- [EXERCISE DIRECTIONS]
An exact copy is needed of the lines in the entries below from the line with "- **Reward Calculation**: Calculate" up to and including the line with "#### 数值列（Numeric columns）", and of nothing else. Leave the pictures out.

(Data extracted from a collection)
╔══
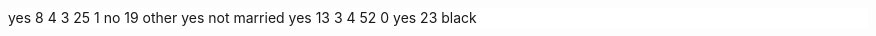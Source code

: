 </td>
<td style="padding-left: 1em; padding-right: 2em; background-color: #f7f7f7; text-align: center;">
yes
</td>
<td style="padding-left: 1em; padding-right: 2em; background-color: #f7f7f7; text-align: center;">
8
</td>
<td style="padding-left: 1em; padding-right: 2em; background-color: #f7f7f7; text-align: center;">
4
</td>
</tr>
<tr>
<td style="text-align: left;">
3
</td>
<td style="padding-left: 1em; padding-right: 2em; text-align: center;">
25
</td>
<td style="padding-left: 1em; padding-right: 2em; text-align: center;">
1
</td>
<td style="padding-left: 1em; padding-right: 2em; text-align: center;">
no
</td>
<td style="padding-left: 1em; padding-right: 2em; text-align: center;">
19
</td>
<td style="padding-left: 1em; padding-right: 2em; text-align: center;">
other
</td>
<td style="padding-left: 1em; padding-right: 2em; text-align: center;">
yes
</td>
<td style="padding-left: 1em; padding-right: 2em; text-align: center;">
not married
</td>
<td style="padding-left: 1em; padding-right: 2em; text-align: center;">
yes
</td>
<td style="padding-left: 1em; padding-right: 2em; text-align: center;">
13
</td>
<td style="padding-left: 1em; padding-right: 2em; text-align: center;">
3
</td>
</tr>
<tr style="background-color: #f7f7f7;">
<td style="background-color: #f7f7f7; text-align: left;">
4
</td>
<td style="padding-left: 1em; padding-right: 2em; background-color: #f7f7f7; text-align: center;">
52
</td>
<td style="padding-left: 1em; padding-right: 2em; background-color: #f7f7f7; text-align: center;">
0
</td>
<td style="padding-left: 1em; padding-right: 2em; background-color: #f7f7f7; text-align: center;">
yes
</td>
<td style="padding-left: 1em; padding-right: 2em; background-color: #f7f7f7; text-align: center;">
23
</td>
<td style="padding-left: 1em; padding-right: 2em; background-color: #f7f7f7; text-align: center;">
black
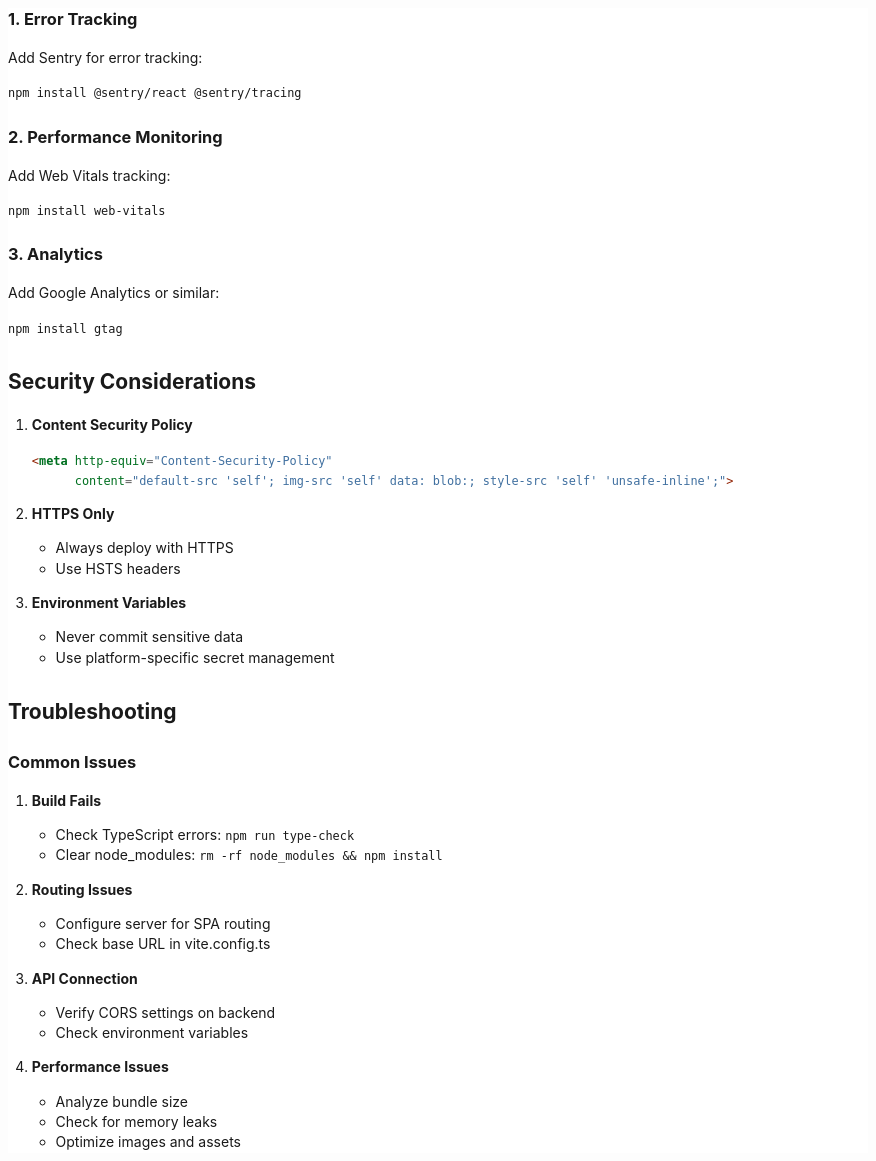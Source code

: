 ### 1. Error Tracking
Add Sentry for error tracking:
```bash
npm install @sentry/react @sentry/tracing
```

### 2. Performance Monitoring
Add Web Vitals tracking:
```bash
npm install web-vitals
```

### 3. Analytics
Add Google Analytics or similar:
```bash
npm install gtag
```

## Security Considerations

1. **Content Security Policy**
   ```html
   <meta http-equiv="Content-Security-Policy" 
         content="default-src 'self'; img-src 'self' data: blob:; style-src 'self' 'unsafe-inline';">
   ```

2. **HTTPS Only**
   - Always deploy with HTTPS
   - Use HSTS headers

3. **Environment Variables**
   - Never commit sensitive data
   - Use platform-specific secret management

## Troubleshooting

### Common Issues

1. **Build Fails**
   - Check TypeScript errors: `npm run type-check`
   - Clear node_modules: `rm -rf node_modules && npm install`

2. **Routing Issues**
   - Configure server for SPA routing
   - Check base URL in vite.config.ts

3. **API Connection**
   - Verify CORS settings on backend
   - Check environment variables

4. **Performance Issues**
   - Analyze bundle size
   - Check for memory leaks
   - Optimize images and assets
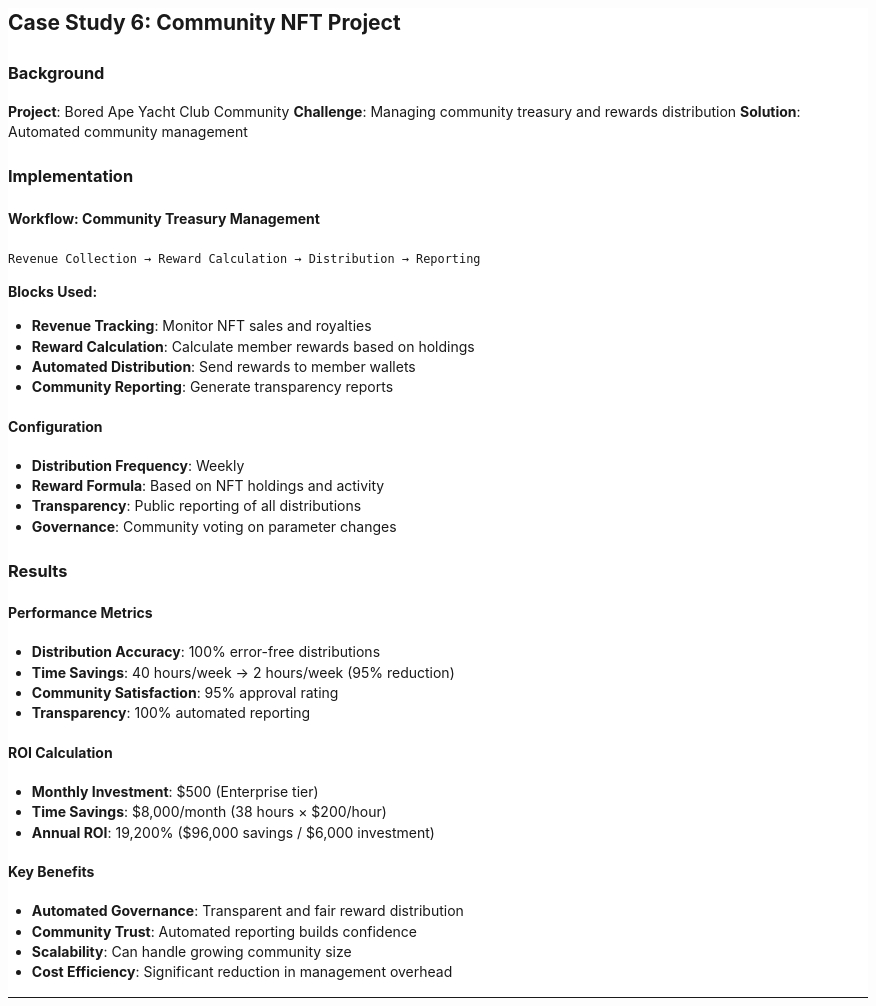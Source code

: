 
## Case Study 6: Community NFT Project

### Background

**Project**: Bored Ape Yacht Club Community
**Challenge**: Managing community treasury and rewards distribution
**Solution**: Automated community management

### Implementation

#### Workflow: Community Treasury Management

```
Revenue Collection → Reward Calculation → Distribution → Reporting
```

**Blocks Used:**

- **Revenue Tracking**: Monitor NFT sales and royalties
- **Reward Calculation**: Calculate member rewards based on holdings
- **Automated Distribution**: Send rewards to member wallets
- **Community Reporting**: Generate transparency reports

#### Configuration

- **Distribution Frequency**: Weekly
- **Reward Formula**: Based on NFT holdings and activity
- **Transparency**: Public reporting of all distributions
- **Governance**: Community voting on parameter changes

### Results

#### Performance Metrics

- **Distribution Accuracy**: 100% error-free distributions
- **Time Savings**: 40 hours/week → 2 hours/week (95% reduction)
- **Community Satisfaction**: 95% approval rating
- **Transparency**: 100% automated reporting

#### ROI Calculation

- **Monthly Investment**: $500 (Enterprise tier)
- **Time Savings**: $8,000/month (38 hours × $200/hour)
- **Annual ROI**: 19,200% ($96,000 savings / $6,000 investment)

#### Key Benefits

- **Automated Governance**: Transparent and fair reward distribution
- **Community Trust**: Automated reporting builds confidence
- **Scalability**: Can handle growing community size
- **Cost Efficiency**: Significant reduction in management overhead

---
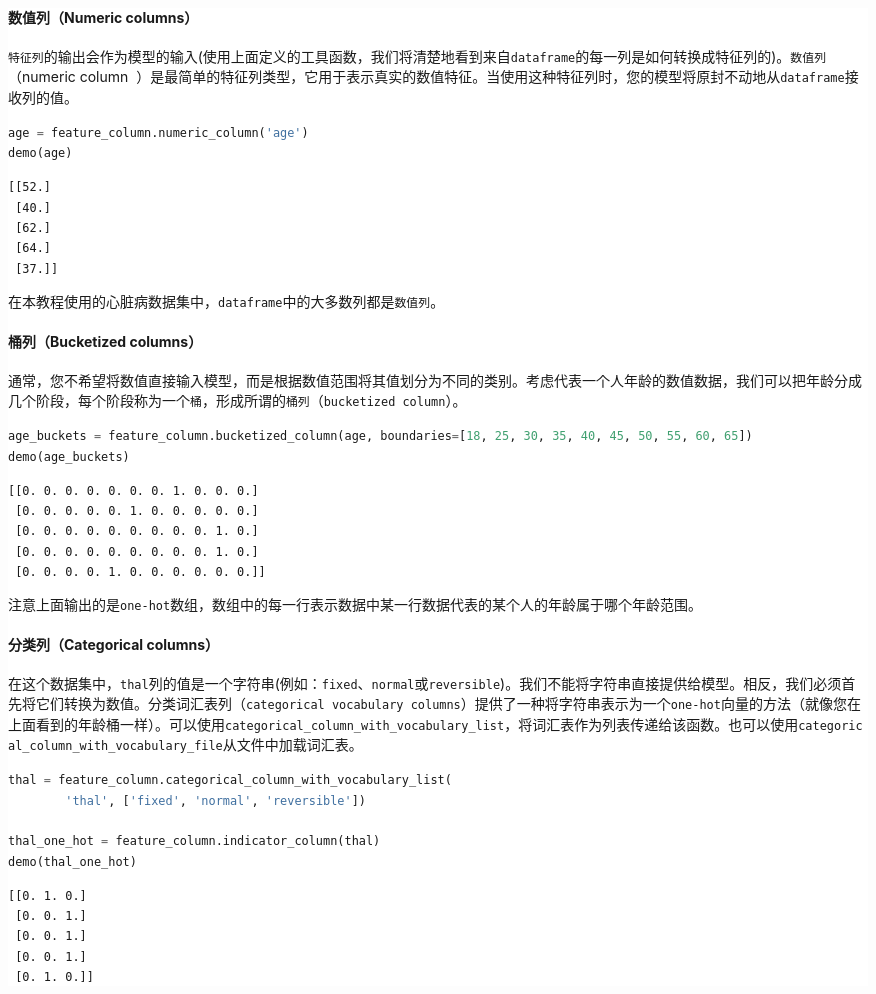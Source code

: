 #### 数值列（Numeric columns）

`特征列`的输出会作为模型的输入(使用上面定义的工具函数，我们将清楚地看到来自`dataframe`的每一列是如何转换成特征列的)。`数值列`（numeric column  ）是最简单的特征列类型，它用于表示真实的数值特征。当使用这种特征列时，您的模型将原封不动地从`dataframe`接收列的值。

```python
age = feature_column.numeric_column('age')
demo(age)
```

```
[[52.]
 [40.]
 [62.]
 [64.]
 [37.]]
```

在本教程使用的心脏病数据集中，`dataframe`中的大多数列都是`数值列`。

#### 桶列（Bucketized columns）

通常，您不希望将数值直接输入模型，而是根据数值范围将其值划分为不同的类别。考虑代表一个人年龄的数值数据，我们可以把年龄分成几个阶段，每个阶段称为一个`桶`，形成所谓的`桶列`（`bucketized column`）。

```python
age_buckets = feature_column.bucketized_column(age, boundaries=[18, 25, 30, 35, 40, 45, 50, 55, 60, 65])
demo(age_buckets)
```

```
[[0. 0. 0. 0. 0. 0. 0. 1. 0. 0. 0.]
 [0. 0. 0. 0. 0. 1. 0. 0. 0. 0. 0.]
 [0. 0. 0. 0. 0. 0. 0. 0. 0. 1. 0.]
 [0. 0. 0. 0. 0. 0. 0. 0. 0. 1. 0.]
 [0. 0. 0. 0. 1. 0. 0. 0. 0. 0. 0.]]
```

注意上面输出的是`one-hot`数组，数组中的每一行表示数据中某一行数据代表的某个人的年龄属于哪个年龄范围。

#### 分类列（Categorical columns）

在这个数据集中，`thal`列的值是一个字符串(例如：`fixed`、`normal`或`reversible`)。我们不能将字符串直接提供给模型。相反，我们必须首先将它们转换为数值。分类词汇表列（`categorical vocabulary columns`）提供了一种将字符串表示为一个`one-hot`向量的方法（就像您在上面看到的年龄桶一样）。可以使用`categorical_column_with_vocabulary_list`，将词汇表作为列表传递给该函数。也可以使用`categorical_column_with_vocabulary_file`从文件中加载词汇表。

```python
thal = feature_column.categorical_column_with_vocabulary_list(
        'thal', ['fixed', 'normal', 'reversible'])
 
thal_one_hot = feature_column.indicator_column(thal)
demo(thal_one_hot)
```

```
[[0. 1. 0.]
 [0. 0. 1.]
 [0. 0. 1.]
 [0. 0. 1.]
 [0. 1. 0.]]
```
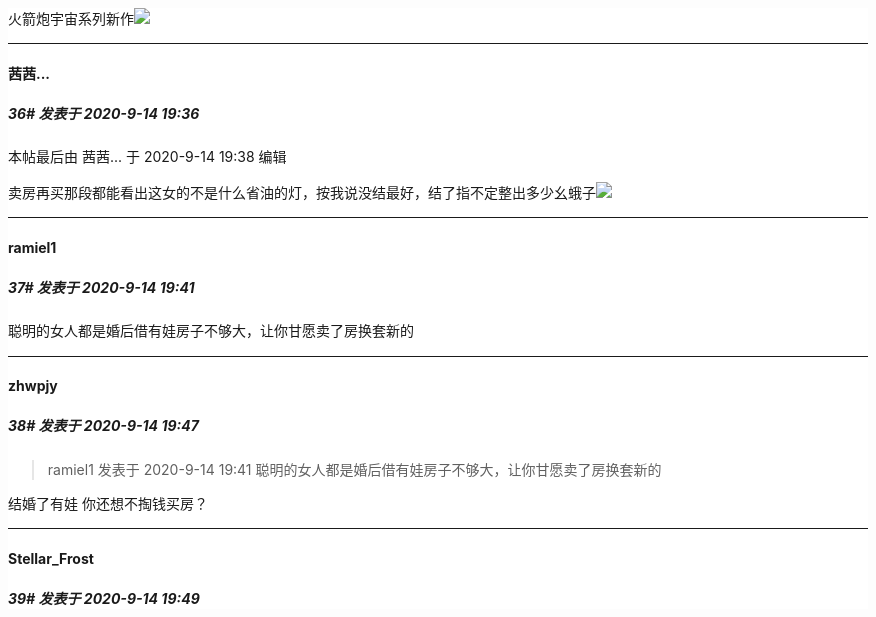 


火箭炮宇宙系列新作<img src="https://static.saraba1st.com/image/smiley/face2017/066.png" referrerpolicy="no-referrer">







-----

####  茜茜...  
##### 36#       发表于 2020-9-14 19:36



 本帖最后由 茜茜... 于 2020-9-14 19:38 编辑 

卖房再买那段都能看出这女的不是什么省油的灯，按我说没结最好，结了指不定整出多少幺蛾子<img src="https://static.saraba1st.com/image/smiley/face2017/065.png" referrerpolicy="no-referrer">







-----

####  ramiel1  
##### 37#       发表于 2020-9-14 19:41




聪明的女人都是婚后借有娃房子不够大，让你甘愿卖了房换套新的







-----

####  zhwpjy  
##### 38#       发表于 2020-9-14 19:47



<blockquote>ramiel1 发表于 2020-9-14 19:41
聪明的女人都是婚后借有娃房子不够大，让你甘愿卖了房换套新的</blockquote>
结婚了有娃 你还想不掏钱买房？







-----

####  Stellar_Frost  
##### 39#       发表于 2020-9-14 19:49


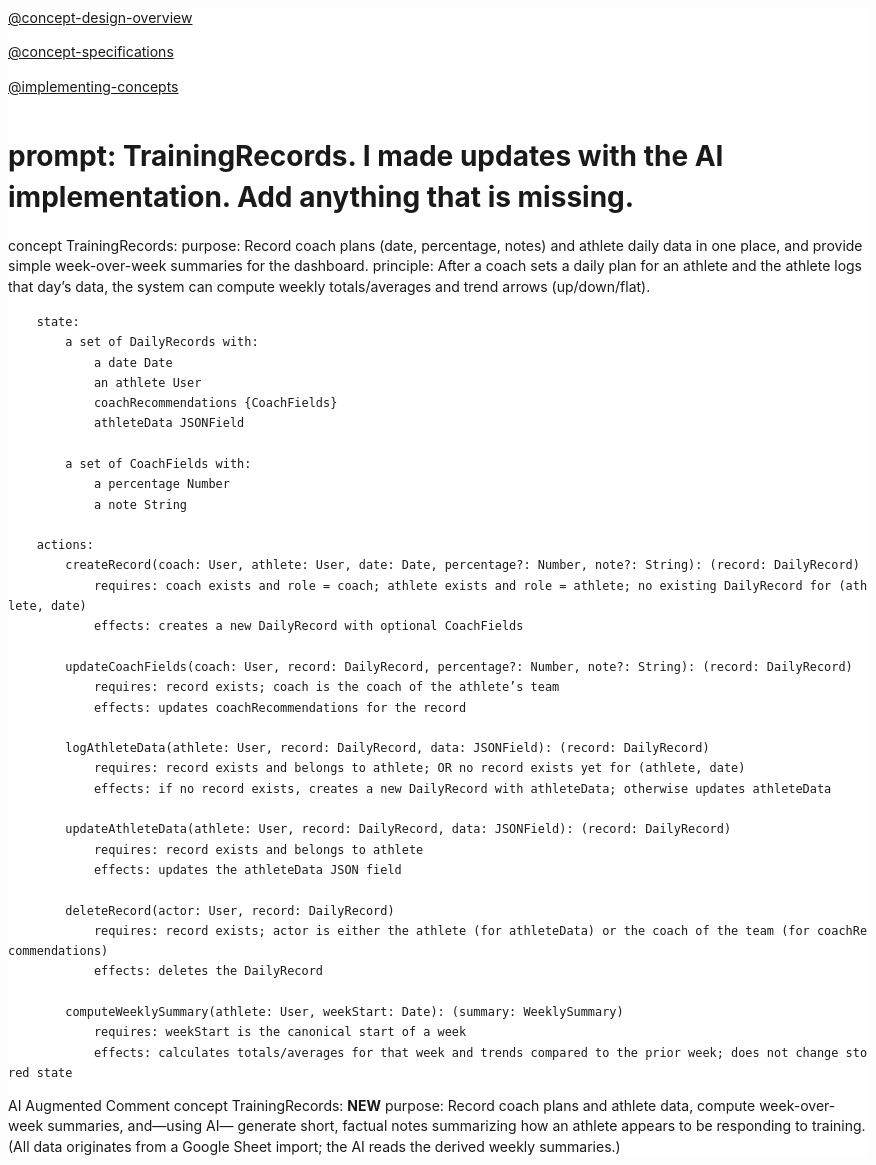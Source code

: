 [@concept-design-overview](../../background/concept-design-overview.md)

[@concept-specifications](../../background/concept-specifications.md)

[@implementing-concepts](../../background/implementing-concepts.md)

# prompt: TrainingRecords. I made updates with the AI implementation. Add anything that is missing. 

concept TrainingRecords:
        purpose: Record coach plans (date, percentage, notes) and athlete daily data in one place, and provide simple week-over-week summaries for the dashboard.
        principle: After a coach sets a daily plan for an athlete and the athlete logs that day’s data, the system can compute weekly totals/averages and trend arrows (up/down/flat).

        state:
            a set of DailyRecords with:
                a date Date
                an athlete User
                coachRecommendations {CoachFields}
                athleteData JSONField

            a set of CoachFields with:
                a percentage Number
                a note String
            
        actions:
            createRecord(coach: User, athlete: User, date: Date, percentage?: Number, note?: String): (record: DailyRecord)
                requires: coach exists and role = coach; athlete exists and role = athlete; no existing DailyRecord for (athlete, date)
                effects: creates a new DailyRecord with optional CoachFields

            updateCoachFields(coach: User, record: DailyRecord, percentage?: Number, note?: String): (record: DailyRecord)
                requires: record exists; coach is the coach of the athlete’s team
                effects: updates coachRecommendations for the record

            logAthleteData(athlete: User, record: DailyRecord, data: JSONField): (record: DailyRecord)
                requires: record exists and belongs to athlete; OR no record exists yet for (athlete, date)
                effects: if no record exists, creates a new DailyRecord with athleteData; otherwise updates athleteData

            updateAthleteData(athlete: User, record: DailyRecord, data: JSONField): (record: DailyRecord)
                requires: record exists and belongs to athlete
                effects: updates the athleteData JSON field

            deleteRecord(actor: User, record: DailyRecord)
                requires: record exists; actor is either the athlete (for athleteData) or the coach of the team (for coachRecommendations)
                effects: deletes the DailyRecord

            computeWeeklySummary(athlete: User, weekStart: Date): (summary: WeeklySummary)
                requires: weekStart is the canonical start of a week
                effects: calculates totals/averages for that week and trends compared to the prior week; does not change stored state
AI Augmented Comment
    concept TrainingRecords:
        **NEW** purpose: Record coach plans and athlete data, compute week-over-week summaries, and—using AI— generate short, factual notes summarizing how an athlete appears to be responding to training. (All data originates from a Google Sheet import; the AI reads the derived weekly summaries.)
╚══
- [EXERCISE ANSWER]
- **Reward Calculation**: Calculate member rewards based on holdings
- **Automated Distribution**: Send rewards to member wallets
- **Community Reporting**: Generate transparency reports

#### Configuration

- **Distribution Frequency**: Weekly
- **Reward Formula**: Based on NFT holdings and activity
- **Transparency**: Public reporting of all distributions
- **Governance**: Community voting on parameter changes

### Results

#### Performance Metrics

- **Distribution Accuracy**: 100% error-free distributions
- **Time Savings**: 40 hours/week → 2 hours/week (95% reduction)
- **Community Satisfaction**: 95% approval rating
- **Transparency**: 100% automated reporting

#### ROI Calculation

- **Monthly Investment**: $500 (Enterprise tier)
- **Time Savings**: $8,000/month (38 hours × $200/hour)
- **Annual ROI**: 19,200% ($96,000 savings / $6,000 investment)

#### Key Benefits

- **Automated Governance**: Transparent and fair reward distribution
- **Community Trust**: Automated reporting builds confidence
- **Scalability**: Can handle growing community size
- **Cost Efficiency**: Significant reduction in management overhead

---
Source code

: #### 数值列（Numeric columns）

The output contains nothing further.